Typically, winter in the Pacific Northwest is a long, slow, damp affair. One gray, soppy day after another, with the occasional sanguine burst of sun. Much the same as our population, come to think of it. We mellow, flannel-clad fern-dwellers, we like our microbrews and our bitter, dark coffee and our moss-flecked roofs. But every once in a while, we crack open and wreak havoc with the status quo. Unfortunately, much of our press has to do with scandal and misfortune—Tonya Harding, Bob Packwood, Neil Goldschmidt, hypothermic hikers. (My father loves to forward me e-mails linking to yet another Oregonian in disgrace, letting me know, I guess, that he’s keeping an eye out for me—or on me, perhaps?)

As a culture, we’re pretty young out here in the upper left. I’d like to think we’re still mulching our art. Building up compost to sustain generations of artistic fertility. We’re not as angst-ridden or intellectually nimble as our eastern counterparts; instead, we’re rather cautious and particular. Kinder, perhaps? Less convinced of our momentary authority?

I watch people a lot. Lately, I’ve been spying on families. Couples and their body language. Their roles as they march through town. Here’s what I’m noticing; the women are getting more frantic, and the men are becoming phlegmatic. Okay, okay, maybe I’m projecting. I’ll allow that that may be the case. But. Time after time, day after day, I see a little family embarking on, say, a bakery. The dad is carrying one of the children in his arms, while the mom is multi-tasking to beat the band. She orders, then explains to the whining kids why she ordered as she did. She procures the cutlery, the napkins. She hunts and gathers extra chairs from nearby tables. She flies around the room, leaping up from the table for cups of water or bar towels to mop up spills. Meanwhile, dad is trying to extract the kid from a front pack, or take off its parka, or keep the kid from tearing open yet another creamer. Dad looks war-weary. Exhausted. Okay, I’ll say it—downright catatonic.
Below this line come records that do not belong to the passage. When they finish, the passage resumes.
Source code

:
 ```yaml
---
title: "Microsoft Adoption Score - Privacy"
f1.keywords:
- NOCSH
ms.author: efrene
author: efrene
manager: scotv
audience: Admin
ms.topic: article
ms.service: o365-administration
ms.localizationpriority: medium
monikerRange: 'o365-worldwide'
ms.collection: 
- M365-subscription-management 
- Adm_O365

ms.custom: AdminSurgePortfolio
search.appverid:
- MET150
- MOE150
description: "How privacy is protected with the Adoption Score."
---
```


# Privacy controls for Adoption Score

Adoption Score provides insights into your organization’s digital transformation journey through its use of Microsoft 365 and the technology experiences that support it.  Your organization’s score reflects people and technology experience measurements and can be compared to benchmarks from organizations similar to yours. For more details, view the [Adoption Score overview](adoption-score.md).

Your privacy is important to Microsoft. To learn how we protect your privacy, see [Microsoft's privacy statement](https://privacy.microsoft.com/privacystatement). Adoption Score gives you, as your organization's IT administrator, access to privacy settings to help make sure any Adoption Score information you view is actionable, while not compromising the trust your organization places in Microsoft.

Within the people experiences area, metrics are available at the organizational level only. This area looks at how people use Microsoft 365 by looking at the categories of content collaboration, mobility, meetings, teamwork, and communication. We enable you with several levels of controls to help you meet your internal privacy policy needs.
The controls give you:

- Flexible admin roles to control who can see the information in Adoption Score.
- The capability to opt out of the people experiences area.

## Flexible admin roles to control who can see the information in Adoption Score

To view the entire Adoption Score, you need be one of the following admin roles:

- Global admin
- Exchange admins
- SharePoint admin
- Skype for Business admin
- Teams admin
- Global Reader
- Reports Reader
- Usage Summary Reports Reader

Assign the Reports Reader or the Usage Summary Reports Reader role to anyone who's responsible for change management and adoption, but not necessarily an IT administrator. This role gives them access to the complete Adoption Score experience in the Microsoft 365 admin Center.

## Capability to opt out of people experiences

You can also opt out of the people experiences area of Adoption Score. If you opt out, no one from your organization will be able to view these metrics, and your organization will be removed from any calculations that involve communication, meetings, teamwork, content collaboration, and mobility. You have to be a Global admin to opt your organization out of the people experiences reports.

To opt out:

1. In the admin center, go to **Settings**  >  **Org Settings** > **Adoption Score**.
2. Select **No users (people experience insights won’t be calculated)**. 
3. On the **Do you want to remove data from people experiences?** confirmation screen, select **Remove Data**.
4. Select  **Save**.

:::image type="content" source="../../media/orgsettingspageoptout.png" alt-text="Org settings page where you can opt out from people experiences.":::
Here’s a couple I witnessed on an elevator yesterday. It was one of those security elevators, where you have to insert your room card into a slot before the elevator will move. The woman was explaining all this to her clueless partner. He asked her if she had the room card. He’d forgotten his. He asked her if she remembered their room number, he did not. He asked her if she’d made reservations for dinner, and when. She attended each query with clear, measured answers, as though guiding a feeble-minded octogenarian.

My own son, on vacation from college, fell asleep with an empty saucepan of macaroni-and-cheese by his bed the other night. When he awoke, at noon, I offered a moderate amount of opprobrium, and asked him what his girlfriend thinks of his slacker behavior. I asked him what was up with these over-achieving women and their lackadaisical sweethearts. (His gf, by the way, is an 'A’ student, pre-med, speaks three languages fluently, and busies herself with all manner of domestic tasks—like cooking my son dinner and baking him pies—betwixt bouts of studying.)

“What’s the attraction?” I asked my son, with no rhetorical intent.

“I guess it helps them feel better about themselves,” my son mused, in all seriousness. He cited several examples—his Halo-playing poker pals seem to have found themselves in similarly fortunate circumstances.

But then again, I know my boy has come through in certain ways for his young woman. He is gentle, sweet and caring. Those dimples in his cheeks, that inability to be anything other than what he is. His overwhelming comfort with himself. All that calm-in-the-storm that exudes from his conservative push toward grace.

So therein lies my attraction to Portland, maybe? You can’t help but find balance here. The city is awash with mitigation. That, and tree debris.